For an alternative description of rotation in two dimensions, consider complex numbers $X={x_1} + {x_2}i$ and $Y={y_1} + {y_2}i$. The above transformation amounts to setting

$$Y = XZ$$

where $Z$ is a complex number with unit magnitude and argument $\theta$. Since $\vert Z\vert=1$, it follows that $\vert X\vert = \vert Y\vert$.
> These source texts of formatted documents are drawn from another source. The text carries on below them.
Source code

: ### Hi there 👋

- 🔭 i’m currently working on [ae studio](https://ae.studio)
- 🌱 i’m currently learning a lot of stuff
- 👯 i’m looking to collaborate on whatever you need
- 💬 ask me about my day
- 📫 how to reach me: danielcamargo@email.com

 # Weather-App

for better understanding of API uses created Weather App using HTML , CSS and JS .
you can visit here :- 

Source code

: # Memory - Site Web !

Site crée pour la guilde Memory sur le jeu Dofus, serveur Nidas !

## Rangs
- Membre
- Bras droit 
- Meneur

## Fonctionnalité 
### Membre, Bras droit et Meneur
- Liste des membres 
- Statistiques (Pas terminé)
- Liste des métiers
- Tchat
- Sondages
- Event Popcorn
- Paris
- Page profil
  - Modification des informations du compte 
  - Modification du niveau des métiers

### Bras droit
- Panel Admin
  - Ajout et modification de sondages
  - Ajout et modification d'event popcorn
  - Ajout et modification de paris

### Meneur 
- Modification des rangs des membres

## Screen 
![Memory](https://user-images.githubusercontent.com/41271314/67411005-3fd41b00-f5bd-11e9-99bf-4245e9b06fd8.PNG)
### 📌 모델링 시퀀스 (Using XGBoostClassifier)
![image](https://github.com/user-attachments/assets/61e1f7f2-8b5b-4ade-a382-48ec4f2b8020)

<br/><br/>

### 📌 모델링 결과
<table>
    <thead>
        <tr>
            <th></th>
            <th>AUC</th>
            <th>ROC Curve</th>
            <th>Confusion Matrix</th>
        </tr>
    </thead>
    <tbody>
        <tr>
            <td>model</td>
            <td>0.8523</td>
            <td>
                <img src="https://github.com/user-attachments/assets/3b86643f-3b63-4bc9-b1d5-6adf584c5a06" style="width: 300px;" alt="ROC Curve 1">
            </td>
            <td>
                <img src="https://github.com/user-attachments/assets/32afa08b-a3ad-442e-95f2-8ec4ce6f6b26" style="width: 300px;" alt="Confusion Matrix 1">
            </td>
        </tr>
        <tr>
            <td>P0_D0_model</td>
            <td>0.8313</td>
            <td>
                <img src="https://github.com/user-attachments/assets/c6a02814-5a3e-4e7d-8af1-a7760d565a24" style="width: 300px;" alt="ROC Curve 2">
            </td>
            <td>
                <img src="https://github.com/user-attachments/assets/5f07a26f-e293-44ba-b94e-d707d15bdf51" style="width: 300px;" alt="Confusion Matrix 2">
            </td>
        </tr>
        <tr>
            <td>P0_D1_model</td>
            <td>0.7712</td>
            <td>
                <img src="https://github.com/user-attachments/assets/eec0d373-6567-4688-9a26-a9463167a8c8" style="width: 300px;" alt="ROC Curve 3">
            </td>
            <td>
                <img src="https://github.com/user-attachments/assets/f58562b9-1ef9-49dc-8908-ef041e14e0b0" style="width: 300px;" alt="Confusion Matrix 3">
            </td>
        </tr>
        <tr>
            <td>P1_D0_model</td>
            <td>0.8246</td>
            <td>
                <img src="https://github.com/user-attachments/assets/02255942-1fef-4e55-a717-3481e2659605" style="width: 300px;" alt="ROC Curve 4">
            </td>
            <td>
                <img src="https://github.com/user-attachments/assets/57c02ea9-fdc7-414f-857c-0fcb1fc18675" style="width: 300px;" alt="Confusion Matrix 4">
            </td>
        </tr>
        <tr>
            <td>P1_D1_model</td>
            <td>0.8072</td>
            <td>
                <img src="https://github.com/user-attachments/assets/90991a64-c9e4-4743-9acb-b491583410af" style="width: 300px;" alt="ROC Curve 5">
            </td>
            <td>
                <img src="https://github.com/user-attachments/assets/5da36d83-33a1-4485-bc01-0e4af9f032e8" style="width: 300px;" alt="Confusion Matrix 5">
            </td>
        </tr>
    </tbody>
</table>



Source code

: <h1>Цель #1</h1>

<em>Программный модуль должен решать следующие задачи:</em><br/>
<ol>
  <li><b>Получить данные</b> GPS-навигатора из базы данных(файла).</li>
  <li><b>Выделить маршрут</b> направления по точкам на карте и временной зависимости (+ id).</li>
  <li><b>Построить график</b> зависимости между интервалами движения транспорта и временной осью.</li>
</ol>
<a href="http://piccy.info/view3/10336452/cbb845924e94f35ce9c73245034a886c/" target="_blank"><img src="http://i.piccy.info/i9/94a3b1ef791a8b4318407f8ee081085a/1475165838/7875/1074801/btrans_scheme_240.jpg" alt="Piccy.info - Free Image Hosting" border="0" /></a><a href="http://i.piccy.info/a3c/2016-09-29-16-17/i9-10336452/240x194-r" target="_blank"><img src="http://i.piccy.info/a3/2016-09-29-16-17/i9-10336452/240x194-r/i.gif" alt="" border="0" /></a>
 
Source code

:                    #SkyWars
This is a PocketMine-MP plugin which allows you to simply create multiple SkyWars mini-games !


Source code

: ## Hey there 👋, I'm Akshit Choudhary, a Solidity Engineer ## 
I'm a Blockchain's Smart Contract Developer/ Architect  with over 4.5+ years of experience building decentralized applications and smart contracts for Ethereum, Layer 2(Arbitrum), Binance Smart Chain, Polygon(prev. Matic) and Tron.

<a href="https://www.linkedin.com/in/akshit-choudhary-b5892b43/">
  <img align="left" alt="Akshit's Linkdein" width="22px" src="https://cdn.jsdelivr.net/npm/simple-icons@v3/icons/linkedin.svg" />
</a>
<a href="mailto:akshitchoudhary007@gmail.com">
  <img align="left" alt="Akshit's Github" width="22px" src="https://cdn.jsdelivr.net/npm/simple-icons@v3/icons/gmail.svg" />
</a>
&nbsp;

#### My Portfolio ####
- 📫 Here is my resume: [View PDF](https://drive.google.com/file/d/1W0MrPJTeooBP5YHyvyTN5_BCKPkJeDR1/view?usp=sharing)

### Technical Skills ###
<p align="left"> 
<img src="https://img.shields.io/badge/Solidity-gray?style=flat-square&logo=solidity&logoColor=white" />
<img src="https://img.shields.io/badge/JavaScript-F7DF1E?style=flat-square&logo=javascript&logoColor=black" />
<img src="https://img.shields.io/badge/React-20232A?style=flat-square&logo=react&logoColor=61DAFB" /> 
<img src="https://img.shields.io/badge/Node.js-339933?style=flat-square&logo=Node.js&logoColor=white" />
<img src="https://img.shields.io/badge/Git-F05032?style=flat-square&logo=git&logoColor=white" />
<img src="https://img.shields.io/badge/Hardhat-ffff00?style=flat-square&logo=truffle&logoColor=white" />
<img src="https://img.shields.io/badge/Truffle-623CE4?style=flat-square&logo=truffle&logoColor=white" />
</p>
If we perform a rotation on a pair of signals and then invert one (but not the other) of them, the result is a reflection. This also preserves total signal power, since we can invert any or all of a collection of signals without changing the total power. In two dimensions, a reflection appears as a transformation of the form

$${y_1}[n] = c {x_1}[n] + s {x_2}[n]$$

$${y_2}[n] = s {x_1}[n] - c {x_2}[n]$$

Special and useful rotation and reflection matrices are obtained by setting $\theta = \pm \pi/4$, so that $s = c = \sqrt{1/2}$. This allows us to simplify the computation as shown in Figure 7.13 (part a) because each signal need only be multiplied by the one quantity $c=s$.

Figure 7.13: Details about rotation (and reflection) matrix operations: (a) rotation by the angle $\theta = \pi /4$, so that $a = \cos(\theta) = \sin(\theta) = \sqrt{1/2} \approx 0.7071$; (b) combining two-dimensional rotations to make higher-dimensional ones.

Any rotation or reflection of more than two input signals may be accomplished by repeatedly rotating and/or reflecting them in pairs. For example, in part (b) of Figure 7.13, four signals are combined in pairs, in two succesive stages, so that in the end every signal input feeds into all the outputs. We could do the same with eight signals (using three stages) and so on. Furthermore, if we use the special angle $\pi /4$, all the input signals will contribute equally to each of the outputs.

Any combination of delays and rotation matrices, applied in succession to a collection of audio signals, will result in a flat frequency response, since each individual operation does. This already allows us to generate an infinitude of flat-response delay networks, but so far, none of them are recirculating. A third operation, shown in Figure 7.14, allows us to make recirculating networks that still enjoy flat frequency responses.

Figure 7.14: Flat frequency response in recirculating networks: (a) in general, using a rotation matrix $R$; (b). the ``all-pass" configuration.

Part (a) of the figure shows the general layout. The transformation $R$ is assumed to be any combination of delays and mixing matrices that are power preserving in the aggregate. The signals ${x_1}, \ldots {x_k}$ go into a unitary delay network, and the output signals ${y_1}, \ldots {y_k}$ emerge. Some other signals ${w_1}, \ldots {w_j}$ (where $j$ is not necessarily equal to $k$) appear at the output of the transformation $R$ and are fed back to its input.

If $R$ is indeed power preserving, the total input power (the power of the signals ${x_1}, \ldots {x_k}$ plus that of the signals ${w_1}, \ldots {w_j}$) must equal the output power (the power of the signals ${y_1}, \ldots {y_k}$ plus ${w_1}, \ldots {w_j}$), and subtracting all the $w$ from the equality, we find that the total input and output power are equal.

If we let $j=k=1$ so that there is one $x$, $y$, and $w$, and let the transformation $R$ be a rotation by $\theta$ followed by a delay of $d$ samples on the $W$ output, the result is the well-known all-pass filter. With some juggling, and letting $c = \cos(\theta)$, we can show it is equivalent to the network shown in part (b) of the figure. All-pass filters have many applications, some of which we will visit later in this book.